DATASET RECORDS Block Start

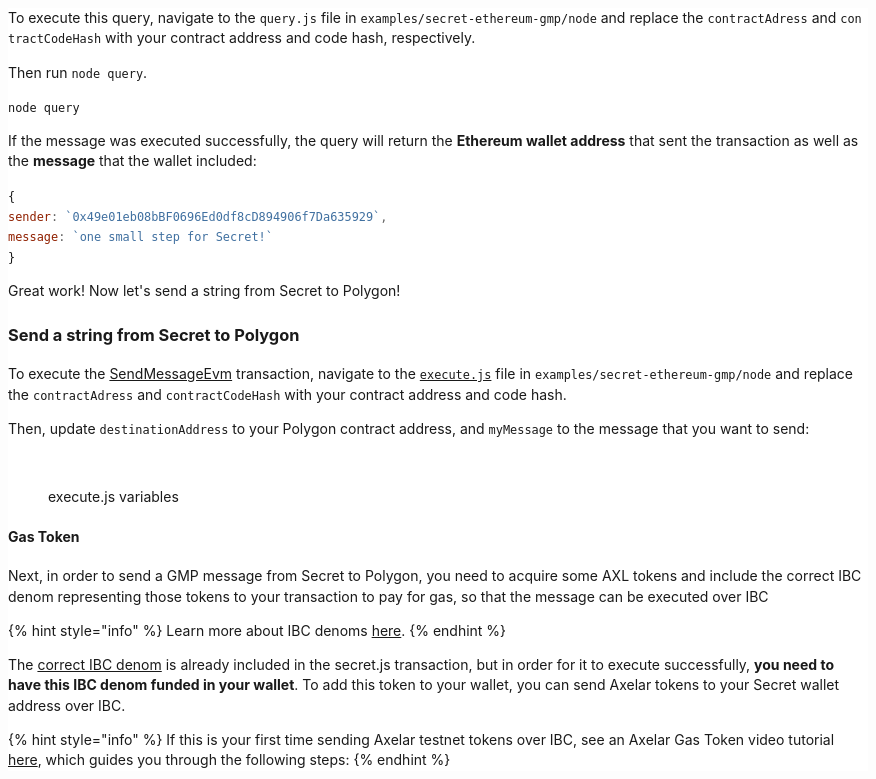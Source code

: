 To execute this query, navigate to the `query.js` file in  `examples/secret-ethereum-gmp/node` and replace the `contractAdress` and `contractCodeHash` with your contract address and code hash, respectively.&#x20;

Then run `node query`.&#x20;

```bash
node query
```

If the message was executed successfully, the query will return the **Ethereum wallet address** that sent the transaction as well as the **message** that the wallet included:

```javascript
{
sender: `0x49e01eb08bBF0696Ed0df8cD894906f7Da635929`,
message: `one small step for Secret!`
}
```

Great work! Now let's send a string from Secret to Polygon!

### Send a string from Secret to Polygon&#x20;

To execute the [SendMessageEvm](https://github.com/scrtlabs/examples/blob/176a433ba2a349353e1e60652fad6ba92cfdf5f7/secret-ethereum-gmp/src/msg.rs#L11) transaction, navigate to the [`execute.js`](https://github.com/scrtlabs/examples/blob/master/secret-ethereum-gmp/node/execute.js) file in  `examples/secret-ethereum-gmp/node` and replace the `contractAdress` and `contractCodeHash` with your contract address and code hash.

Then, update `destinationAddress` to your Polygon contract address, and `myMessage` to the message that you want to send:

<figure><img src="../../../.gitbook/assets/execute variables.png" alt=""><figcaption><p>execute.js variables</p></figcaption></figure>

#### Gas Token

Next, in order to send a GMP message from Secret to Polygon, you need to acquire some AXL tokens and include the correct IBC denom representing those tokens to your transaction to pay for gas, so that the message can be executed over IBC

{% hint style="info" %}
Learn more about IBC denoms [here](https://tutorials.cosmos.network/tutorials/6-ibc-dev/).
{% endhint %}

The [correct IBC denom](https://github.com/scrtlabs/examples/blob/3470d6d3375ea25888371e931aea7661c511048c/secret-ethereum-gmp/node/execute.js#L40C14-L40C14) is already included in the secret.js transaction, but in order for it to execute successfully, **you need to have this IBC denom funded in your wallet**. To add this token to your wallet, you can send Axelar tokens to your Secret wallet address over IBC.

{% hint style="info" %}
If this is your first time sending Axelar testnet tokens over IBC, see an Axelar Gas Token video tutorial [here](https://www.youtube.com/watch?v=Q3fIvXpdLyo\&ab\_channel=SeanRad), which guides you through the following steps:&#x20;
{% endhint %}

DATASET RECORDS Block End

For this task, copy every line of the material in which "blob" appears.

To execute the [SendMessageEvm](https://github.com/scrtlabs/examples/blob/176a433ba2a349353e1e60652fad6ba92cfdf5f7/secret-ethereum-gmp/src/msg.rs#L11) transaction, navigate to the [`execute.js`](https://github.com/scrtlabs/examples/blob/master/secret-ethereum-gmp/node/execute.js) file in  `examples/secret-ethereum-gmp/node` and replace the `contractAdress` and `contractCodeHash` with your contract address and code hash.
The [correct IBC denom](https://github.com/scrtlabs/examples/blob/3470d6d3375ea25888371e931aea7661c511048c/secret-ethereum-gmp/node/execute.js#L40C14-L40C14) is already included in the secret.js transaction, but in order for it to execute successfully, **you need to have this IBC denom funded in your wallet**. To add this token to your wallet, you can send Axelar tokens to your Secret wallet address over IBC.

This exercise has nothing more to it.